5 December 2015: A conference organized in Tirana on Friday by the Albanian Ministry of Social Welfare and Youth explored ways of implementing a strategy to account for the estimated 6,000 people who disappeared in the country during the period of authoritarian rule from 1944 to 1991.
“After adoption of the Law on opening the files from the Communist era, starting the program to find missing persons is one of the most important political decisions of the Albanian state,” said Minister of Social Welfare and Youth Blendi Klosi. “Opening the files and starting the program to find missing from the dictatorship era are parts of the same process.”
In March 2015, ICMP received an invitation from the Ministry of Social Welfare and Youth to discuss potential paths of cooperation between ICMP and the Albanian authorities to address the issue of persons missing during the period of the Communist regime. An ICMP Delegation visited Tirana in April 2015 to discuss potential cooperation. In October 2015, a delegation from the Albanian Government completed a three-day study trip to ICMP’s facilities in Bosnia and Herzegovina.
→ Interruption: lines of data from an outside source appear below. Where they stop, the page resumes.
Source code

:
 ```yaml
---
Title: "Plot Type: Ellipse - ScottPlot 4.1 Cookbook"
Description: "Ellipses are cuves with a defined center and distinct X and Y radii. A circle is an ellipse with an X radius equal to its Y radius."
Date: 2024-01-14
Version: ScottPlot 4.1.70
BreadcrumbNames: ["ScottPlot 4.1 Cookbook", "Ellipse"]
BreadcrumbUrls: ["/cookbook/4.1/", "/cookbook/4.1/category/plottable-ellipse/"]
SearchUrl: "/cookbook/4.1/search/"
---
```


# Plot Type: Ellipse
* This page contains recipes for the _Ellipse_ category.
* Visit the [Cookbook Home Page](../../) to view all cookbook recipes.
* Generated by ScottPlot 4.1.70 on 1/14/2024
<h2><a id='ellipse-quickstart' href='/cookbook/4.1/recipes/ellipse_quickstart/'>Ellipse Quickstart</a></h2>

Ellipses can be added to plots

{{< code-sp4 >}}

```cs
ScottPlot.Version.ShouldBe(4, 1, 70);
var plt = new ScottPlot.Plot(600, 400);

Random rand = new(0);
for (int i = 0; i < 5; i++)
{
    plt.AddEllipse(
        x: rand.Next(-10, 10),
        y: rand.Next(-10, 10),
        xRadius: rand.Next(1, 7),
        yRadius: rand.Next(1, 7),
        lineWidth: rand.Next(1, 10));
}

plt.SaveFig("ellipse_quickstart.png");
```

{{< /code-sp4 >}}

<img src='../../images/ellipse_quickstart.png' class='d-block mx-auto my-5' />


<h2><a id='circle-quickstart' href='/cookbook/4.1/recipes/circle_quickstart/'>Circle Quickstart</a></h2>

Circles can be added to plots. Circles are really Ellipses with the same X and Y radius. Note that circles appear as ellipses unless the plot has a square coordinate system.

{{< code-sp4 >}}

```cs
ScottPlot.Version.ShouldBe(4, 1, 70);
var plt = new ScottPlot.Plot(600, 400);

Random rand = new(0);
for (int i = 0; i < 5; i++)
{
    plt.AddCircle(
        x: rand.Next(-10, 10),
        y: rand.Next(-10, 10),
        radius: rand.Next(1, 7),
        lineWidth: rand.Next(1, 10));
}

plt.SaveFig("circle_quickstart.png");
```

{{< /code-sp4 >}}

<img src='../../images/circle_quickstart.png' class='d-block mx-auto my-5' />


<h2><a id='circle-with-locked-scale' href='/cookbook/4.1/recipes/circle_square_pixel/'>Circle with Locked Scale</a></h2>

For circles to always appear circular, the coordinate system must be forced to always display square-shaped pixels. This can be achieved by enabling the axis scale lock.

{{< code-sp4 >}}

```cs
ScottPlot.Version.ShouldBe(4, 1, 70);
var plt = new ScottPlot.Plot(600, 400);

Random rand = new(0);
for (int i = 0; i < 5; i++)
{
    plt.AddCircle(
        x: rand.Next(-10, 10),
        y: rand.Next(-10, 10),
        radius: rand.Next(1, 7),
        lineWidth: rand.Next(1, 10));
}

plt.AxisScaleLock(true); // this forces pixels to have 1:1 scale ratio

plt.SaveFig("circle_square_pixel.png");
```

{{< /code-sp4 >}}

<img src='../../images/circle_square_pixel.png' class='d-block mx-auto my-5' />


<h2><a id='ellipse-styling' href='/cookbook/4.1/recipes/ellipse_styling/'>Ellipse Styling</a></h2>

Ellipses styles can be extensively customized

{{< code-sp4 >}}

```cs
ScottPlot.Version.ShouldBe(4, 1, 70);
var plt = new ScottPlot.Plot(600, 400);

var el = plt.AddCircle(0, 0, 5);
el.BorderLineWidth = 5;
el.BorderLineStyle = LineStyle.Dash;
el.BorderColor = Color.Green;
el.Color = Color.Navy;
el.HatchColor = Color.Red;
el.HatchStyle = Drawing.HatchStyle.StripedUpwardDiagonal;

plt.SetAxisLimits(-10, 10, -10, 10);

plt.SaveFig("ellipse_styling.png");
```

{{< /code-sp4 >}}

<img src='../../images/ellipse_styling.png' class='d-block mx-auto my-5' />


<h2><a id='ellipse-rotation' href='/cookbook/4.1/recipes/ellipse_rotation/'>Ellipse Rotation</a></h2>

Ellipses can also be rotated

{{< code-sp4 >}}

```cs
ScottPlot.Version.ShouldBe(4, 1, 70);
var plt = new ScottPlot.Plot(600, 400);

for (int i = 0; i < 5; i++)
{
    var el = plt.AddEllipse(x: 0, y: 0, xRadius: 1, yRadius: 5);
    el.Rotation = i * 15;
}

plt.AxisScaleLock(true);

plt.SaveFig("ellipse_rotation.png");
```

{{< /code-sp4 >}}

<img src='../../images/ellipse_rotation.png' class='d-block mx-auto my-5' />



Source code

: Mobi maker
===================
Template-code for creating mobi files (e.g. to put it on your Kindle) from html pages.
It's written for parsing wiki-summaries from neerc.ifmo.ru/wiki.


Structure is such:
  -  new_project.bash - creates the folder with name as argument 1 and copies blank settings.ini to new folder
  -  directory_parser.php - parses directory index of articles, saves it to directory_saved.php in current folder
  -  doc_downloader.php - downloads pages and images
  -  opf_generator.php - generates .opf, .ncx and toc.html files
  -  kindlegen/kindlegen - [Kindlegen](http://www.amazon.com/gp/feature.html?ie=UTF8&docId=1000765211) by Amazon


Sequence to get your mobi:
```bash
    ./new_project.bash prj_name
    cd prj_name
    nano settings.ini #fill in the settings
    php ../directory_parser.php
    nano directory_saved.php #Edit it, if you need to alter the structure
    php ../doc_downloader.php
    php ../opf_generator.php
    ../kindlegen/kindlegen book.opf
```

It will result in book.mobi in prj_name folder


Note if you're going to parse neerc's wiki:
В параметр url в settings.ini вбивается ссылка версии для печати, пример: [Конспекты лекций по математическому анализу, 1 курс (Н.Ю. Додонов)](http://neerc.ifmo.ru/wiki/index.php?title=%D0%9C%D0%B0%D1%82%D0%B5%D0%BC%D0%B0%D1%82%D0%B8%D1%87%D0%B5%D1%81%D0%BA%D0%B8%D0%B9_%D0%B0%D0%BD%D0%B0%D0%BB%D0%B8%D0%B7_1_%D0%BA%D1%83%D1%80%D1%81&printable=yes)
The delegation visited ICMP’s DNA laboratories in Sarajevo and Tuzla, the Identification Coordination Division and Podrinje Identification Project in Tuzla.
“That the Albanian authorities have recently adopted legislation on opening the Communist-era files, and are now making an effort in good faith to begin a process that will make it possible to recover and identify 6,000 missing persons shows a genuine a resolve,” Matthew Holliday, head of ICMP’s Western Balkans Program, told conference participants, adding that ICMP stands ready to assist the authorities in Albania if it is invited to do so.
ICMP is an international organization whose mandate is to secure the cooperation of governments and others in locating and identifying persons missing from conflict, human rights abuses, disasters and other causes. It works with governments, civil society organizations, justice institutions, international organizations and others throughout the world to address the issue of people who have gone missing as a result of armed conflict, human rights abuses, disasters, organized crime and other causes.
As the only international organization exclusively dedicated to this issue, ICMP is actively engaged in developing institutions and civil society capacity, promoting legislation, fostering social and political advocacy, and developing and providing technical expertise to locate and identify the missing.